In an attempt to combat a problem that does not exist, the FTC, has implemented rules that go into effect on August 1, 2009, requiring attorneys to have a written plan to identify and respond to red flags that indicate possible identity theft. Certainly these rules make sense for certain industries. However, I would challenge the FTC to provide me with an example of any situation in which identity theft was an issue with an attorney that “extended credit” to a client by allowing the client to time to pay their bill.

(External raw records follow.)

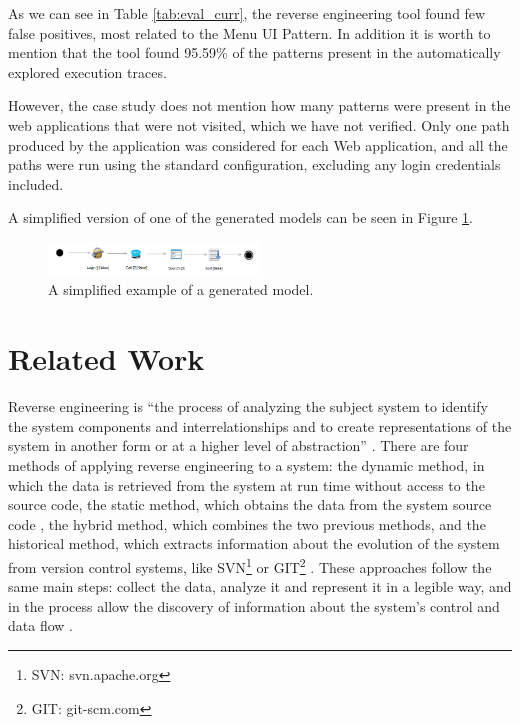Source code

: \documentclass[conference]{IEEEtran}
\begin{document}
As we can see in Table \ref{tab:eval_curr}, the reverse engineering tool found few false positives, most related to the Menu UI Pattern. In addition it is worth to mention that the tool found 95.59\% of the  patterns present in the automatically explored execution traces.

However, the case study does not mention how many patterns were present in the web applications that were not visited, which we have not verified. Only one path produced by the application was considered for each Web application, and all the paths were run using the standard configuration, excluding any login credentials included.

A simplified version of one of the generated models can be seen in Figure \ref{fig:pbgt-me}.

\begin{figure}[!htb]
\centering
\includegraphics[width=0.5\textwidth]{pbgt-me.png}
\caption{A simplified example of a generated model.}
\label{fig:pbgt-me}
\end{figure}

\section{Related Work}\label{sec:sota}

Reverse engineering is ``the process of analyzing the subject system to identify the system components and interrelationships and to create representations of the system in another form or at a higher level of abstraction'' \cite{chikofsky1990reverse}. There are four methods of applying reverse engineering to a system: the dynamic method, in which the data is retrieved from the system at run time without access to the source code, the static method, which obtains the data from the system source code \cite{systa1999dynamic}, the hybrid method, which combines the two previous methods, and the historical method, which extracts information about the evolution of the system
from version control systems, like SVN\footnote{SVN: svn.apache.org} or GIT\footnote{GIT: git-scm.com} \cite{canfora2011achievements}. These approaches follow the same main steps: collect the data, analyze it and represent it in a legible way, and in the process allow the discovery of information about the system's control and data flow \cite{pacione2003comparative}.
\end{document}
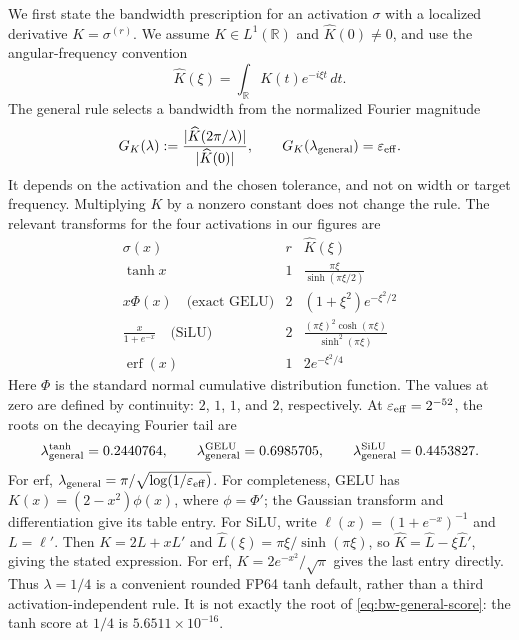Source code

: We first state the bandwidth prescription for an activation $\sigma$ with a
localized derivative $K=\sigma^{(r)}$. We assume $K\in L^1(\mathbb R)$ and
$\widehat K(0)\ne0$, and use the angular-frequency convention
\[
 \widehat K(\xi)=\int_{\mathbb R}K(t)e^{-i\xi t}\,dt.
\]
The general rule selects a bandwidth from the normalized Fourier magnitude
\begin{equation}
 G_K(\lambda):=
 \frac{|\widehat K(2\pi/\lambda)|}{|\widehat K(0)|},
 \qquad
 G_K(\lambda_{\rm general})=\varepsilon_{\rm eff}.
 \label{eq:bw-general-score}
\end{equation}
It depends on the activation and the chosen tolerance, and not on width or
target frequency. Multiplying $K$ by a nonzero constant does not change the
rule. The relevant transforms for the four activations in our figures are
\begin{equation}
\begin{array}{c|c|c}
 \sigma(x)&r&\widehat K(\xi)\\\hline
 \tanh x&1&\displaystyle\frac{\pi\xi}{\sinh(\pi\xi/2)}\\[5pt]
 x\Phi(x)\quad\text{(exact GELU)}&2&
       (1+\xi^2)e^{-\xi^2/2}\\[3pt]
 \displaystyle\frac{x}{1+e^{-x}}\quad\text{(SiLU)}&2&
       \displaystyle\frac{(\pi\xi)^2\cosh(\pi\xi)}{\sinh^2(\pi\xi)}\\[5pt]
 \operatorname{erf}(x)&1&2e^{-\xi^2/4}
\end{array}
\label{eq:bw-three-transforms}
\end{equation}
Here $\Phi$ is the standard normal cumulative distribution function. The
values at zero are defined by continuity: $2$, $1$, $1$, and $2$, respectively.
At $\varepsilon_{\rm eff}=2^{-52}$, the roots on the decaying Fourier tail are
\[
 \lambda_{\rm general}^{\tanh}=0.2440764,\qquad
 \lambda_{\rm general}^{\rm GELU}=0.6985705,\qquad
 \lambda_{\rm general}^{\rm SiLU}=0.4453827.
\]
For erf, $\lambda_{\rm general}=\pi/\sqrt{\log(1/\varepsilon_{\rm eff})}$.
For completeness, GELU has $K(x)=(2-x^2)\phi(x)$, where $\phi=\Phi'$;
the Gaussian transform and differentiation give its table entry. For SiLU,
write $\ell(x)=(1+e^{-x})^{-1}$ and $L=\ell'$. Then
$K=2L+xL'$ and $\widehat L(\xi)=\pi\xi/\sinh(\pi\xi)$, so
$\widehat K=\widehat L-\xi\widehat L'$, giving the stated expression.
For erf, $K=2e^{-x^2}/\sqrt\pi$ gives the last entry directly.
Thus $\lambda=1/4$ is a convenient rounded FP64 tanh default, rather than a
third activation-independent rule. It is not exactly the root of
\eqref{eq:bw-general-score}: the tanh score at $1/4$ is
$5.6511\times10^{-16}$.

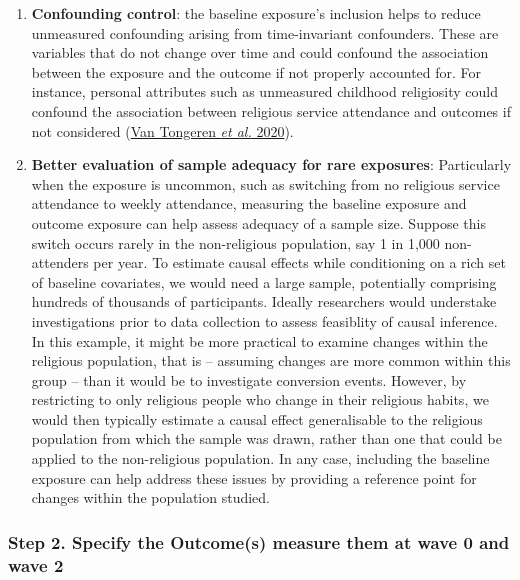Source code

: \documentclass[
  singlecolumn]{article}
\begin{document}
\begin{enumerate}
\def\labelenumi{\arabic{enumi}.}
\setcounter{enumi}{1}
\item
  \textbf{Confounding control}: the baseline exposure's inclusion helps
  to reduce unmeasured confounding arising from time-invariant
  confounders. These are variables that do not change over time and
  could confound the association between the exposure and the outcome if
  not properly accounted for. For instance, personal attributes such as
  unmeasured childhood religiosity could confound the association
  between religious service attendance and outcomes if not considered
  (\protect\hyperlink{ref-vantongeren2020}{Van Tongeren \emph{et al.}
  2020}).
\item
  \textbf{Better evaluation of sample adequacy for rare exposures}:
  Particularly when the exposure is uncommon, such as switching from no
  religious service attendance to weekly attendance, measuring the
  baseline exposure and outcome exposure can help assess adequacy of a
  sample size. Suppose this switch occurs rarely in the non-religious
  population, say 1 in 1,000 non-attenders per year. To estimate causal
  effects while conditioning on a rich set of baseline covariates, we
  would need a large sample, potentially comprising hundreds of
  thousands of participants. Ideally researchers would understake
  investigations prior to data collection to assess feasiblity of causal
  inference. In this example, it might be more practical to examine
  changes within the religious population, that is -- assuming changes
  are more common within this group -- than it would be to investigate
  conversion events. However, by restricting to only religious people
  who change in their religious habits, we would then typically estimate
  a causal effect generalisable to the religious population from which
  the sample was drawn, rather than one that could be applied to the
  non-religious population. In any case, including the baseline exposure
  can help address these issues by providing a reference point for
  changes within the population studied.
\end{enumerate}

\hypertarget{step-2.-specify-the-outcomes-measure-them-at-wave-0-and-wave-2}{%
\subsubsection{Step 2. Specify the Outcome(s) measure them at wave 0 and
wave
2}\label{step-2.-specify-the-outcomes-measure-them-at-wave-0-and-wave-2}}
\end{document}
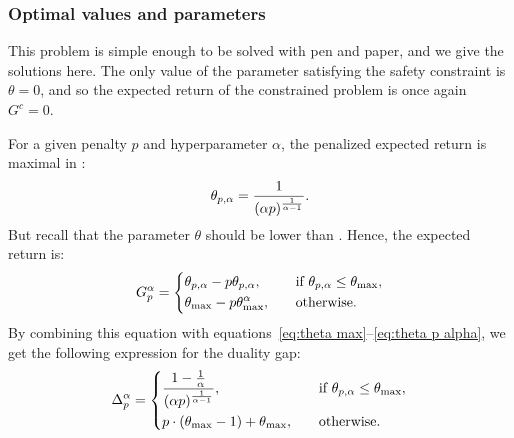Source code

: \subsubsection{Optimal values and parameters}
This problem is simple enough to be solved with pen and paper, and we give the solutions here. The only value of the parameter satisfying the safety constraint is $\theta = 0$, and so the expected return of the constrained problem is once again $G^c = 0$.\par
For a given penalty $p$ and hyperparameter $\alpha$, the penalized expected return is maximal in :
\begin{equation}
	\theta_{p, \alpha} = \frac{1}{(\alpha p)^\frac{1}{\alpha - 1}}.\label{eq:theta p alpha}
\end{equation}
But recall that the parameter $\theta$ should be lower than \thetamax. Hence, the expected return is:
\begin{equation*}
	G_p^\alpha = \begin{dcases}
		\theta_{p, \alpha} - p \theta_{p, \alpha},&\quad\text{if}~\theta_{p, \alpha}\leq\theta_\text{max},\\
		\theta_\text{max} - p \theta_\text{max}^\alpha,&\quad\text{otherwise}.
	\end{dcases}
\end{equation*}
By combining this equation with equations~\eqref{eq:theta max}--\eqref{eq:theta p alpha}, we get the following expression for the duality gap:
\begin{equation}
	\Delta_p^\alpha = \begin{dcases}
	\frac{1 - \frac{1}{\alpha}}{(\alpha p)^\frac{1}{\alpha - 1}}, &\quad\text{if}~\theta_{p, \alpha}\leq\theta_\text{max},\\
	p\cdot(\theta_\text{max} - 1) + \theta_\text{max},&\quad\text{otherwise}.
	\end{dcases} \label{eq:duality gap}
\end{equation}

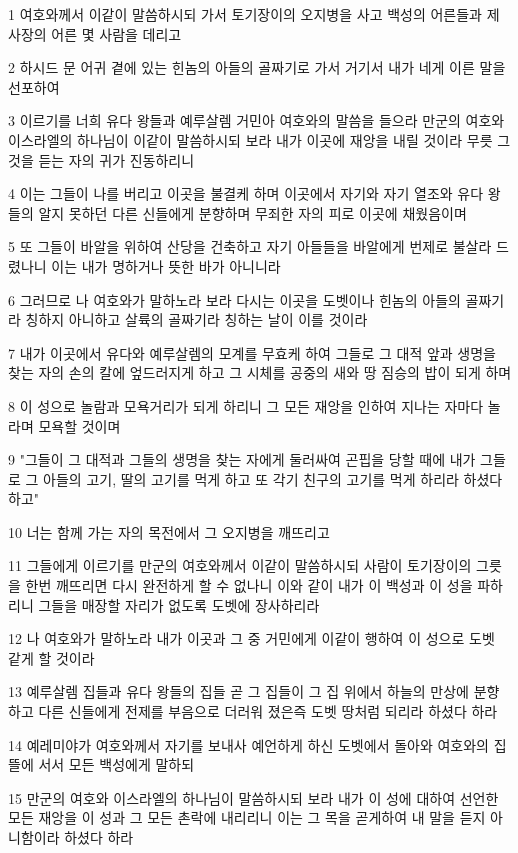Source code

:\par 1 여호와께서 이같이 말씀하시되 가서 토기장이의 오지병을 사고 백성의 어른들과 제사장의 어른 몇 사람을 데리고
\par 2 하시드 문 어귀 곁에 있는 힌놈의 아들의 골짜기로 가서 거기서 내가 네게 이른 말을 선포하여
\par 3 이르기를 너희 유다 왕들과 예루살렘 거민아 여호와의 말씀을 들으라 만군의 여호와 이스라엘의 하나님이 이같이 말씀하시되 보라 내가 이곳에 재앙을 내릴 것이라 무릇 그것을 듣는 자의 귀가 진동하리니
\par 4 이는 그들이 나를 버리고 이곳을 불결케 하며 이곳에서 자기와 자기 열조와 유다 왕들의 알지 못하던 다른 신들에게 분향하며 무죄한 자의 피로 이곳에 채웠음이며
\par 5 또 그들이 바알을 위하여 산당을 건축하고 자기 아들들을 바알에게 번제로 불살라 드렸나니 이는 내가 명하거나 뜻한 바가 아니니라
\par 6 그러므로 나 여호와가 말하노라 보라 다시는 이곳을 도벳이나 힌놈의 아들의 골짜기라 칭하지 아니하고 살륙의 골짜기라 칭하는 날이 이를 것이라
\par 7 내가 이곳에서 유다와 예루살렘의 모계를 무효케 하여 그들로 그 대적 앞과 생명을 찾는 자의 손의 칼에 엎드러지게 하고 그 시체를 공중의 새와 땅 짐승의 밥이 되게 하며
\par 8 이 성으로 놀람과 모욕거리가 되게 하리니 그 모든 재앙을 인하여 지나는 자마다 놀라며 모욕할 것이며
\par 9 "그들이 그 대적과 그들의 생명을 찾는 자에게 둘러싸여 곤핍을 당할 때에 내가 그들로 그 아들의 고기, 딸의 고기를 먹게 하고 또 각기 친구의 고기를 먹게 하리라 하셨다 하고"
\par 10 너는 함께 가는 자의 목전에서 그 오지병을 깨뜨리고
\par 11 그들에게 이르기를 만군의 여호와께서 이같이 말씀하시되 사람이 토기장이의 그릇을 한번 깨뜨리면 다시 완전하게 할 수 없나니 이와 같이 내가 이 백성과 이 성을 파하리니 그들을 매장할 자리가 없도록 도벳에 장사하리라
\par 12 나 여호와가 말하노라 내가 이곳과 그 중 거민에게 이같이 행하여 이 성으로 도벳 같게 할 것이라
\par 13 예루살렘 집들과 유다 왕들의 집들 곧 그 집들이 그 집 위에서 하늘의 만상에 분향하고 다른 신들에게 전제를 부음으로 더러워 졌은즉 도벳 땅처럼 되리라 하셨다 하라
\par 14 예레미야가 여호와께서 자기를 보내사 예언하게 하신 도벳에서 돌아와 여호와의 집 뜰에 서서 모든 백성에게 말하되
\par 15 만군의 여호와 이스라엘의 하나님이 말씀하시되 보라 내가 이 성에 대하여 선언한 모든 재앙을 이 성과 그 모든 촌락에 내리리니 이는 그 목을 곧게하여 내 말을 듣지 아니함이라 하셨다 하라

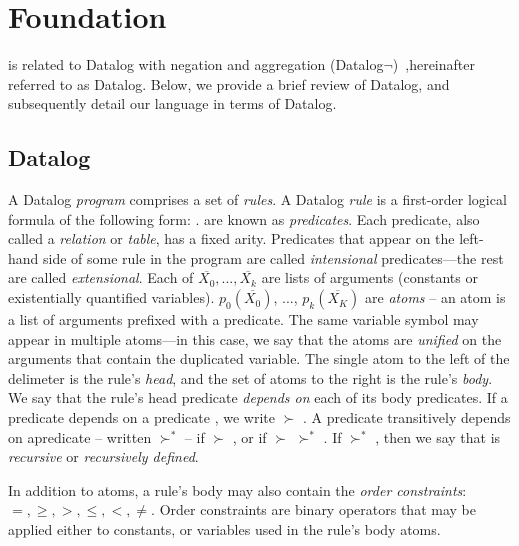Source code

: \section{Foundation}
\label{sec:lang}

\lang is related to Datalog with negation and aggregation
(Datalog$\lnot$)~\cite{ullmanbook},hereinafter referred to as Datalog.
Below, we provide a brief review of Datalog, and subsequently detail our
language in terms of Datalog.

\subsection{Datalog}
\label{sec:datalog}

A Datalog {\em program} comprises a set of {\em rules}.  A Datalog {\em rule}
is a first-order logical formula of the following form:
.   are known as {\em
predicates}.  Each predicate, also called a {\em relation} or {\em table}, has
a fixed arity.  Predicates that appear on the left-hand side of some rule in
the program are called {\em intensional} predicates---the rest are called {\em
extensional}.  Each of $\overline{X_0}, ..., \overline{X_k}$ are lists of
arguments (constants or existentially quantified variables).
$p_0(\overline{X_0})$, ..., $p_k(\overline{X_K})$ are {\em atoms} -- an atom is
a list of arguments prefixed with a predicate.  The same variable symbol may
appear in multiple atoms---in this case, we say that the atoms are {\em
unified} on the arguments that contain the duplicated variable.  The single
atom to the left of the \dedalus{:-} delimeter is the rule's {\em head}, and
the set of atoms to the right is the rule's {\em body}.  We say that the rule's
head predicate {\em depends on} each of its body predicates.  If a predicate
 depends on a predicate , we write  $\succ$
.  A predicate  transitively depends on apredicate
 -- written  $\succ^*$  -- if 
$\succ$ , or if  $\succ$  $\succ^*$
.  If  $\succ^*$ , then we say that 
is {\em recursive} or {\em recursively defined}.

In addition to atoms, a rule's body may also contain the {\em order
constraints}: $=, \geq, >, \leq, <, \neq$.  Order constraints are binary
operators that may be applied either to constants, or variables used in the
rule's body atoms.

Certainly identity theft is a problem in today’s world. However, if we focus our efforts on making sure that identity theft does not occur in lawyer’s offices or doctor’s offices, I think we are going to be wasting a whole lot of effort with no reward.
Never one to allow reason to stand in the way of implementing a rule, however, the FTC has decreed that the rule applies to attorneys who allow their clients time to pay their bills. Thus, as of August 1, 2009, your office likely needs to have a written Identity Theft Prevention Program in place.
You havea couple of options to make compliance with this ridiculous rule as painless as possible. First the FTC has a site explaining the rule and linking to a PDF that helps you create your own program. Additionally, Jim Calloway has a great post that details the types of things that an attorney should consider in implimenting their written Identity Theft Prevention Program. To give further credit where due, much of what Jim has to say comes from Judith D. Equels, Director of The Florida Bar’s Law Office Management program.
Regardless, check out Jim’s post and c0mplete your program before the due date arrives.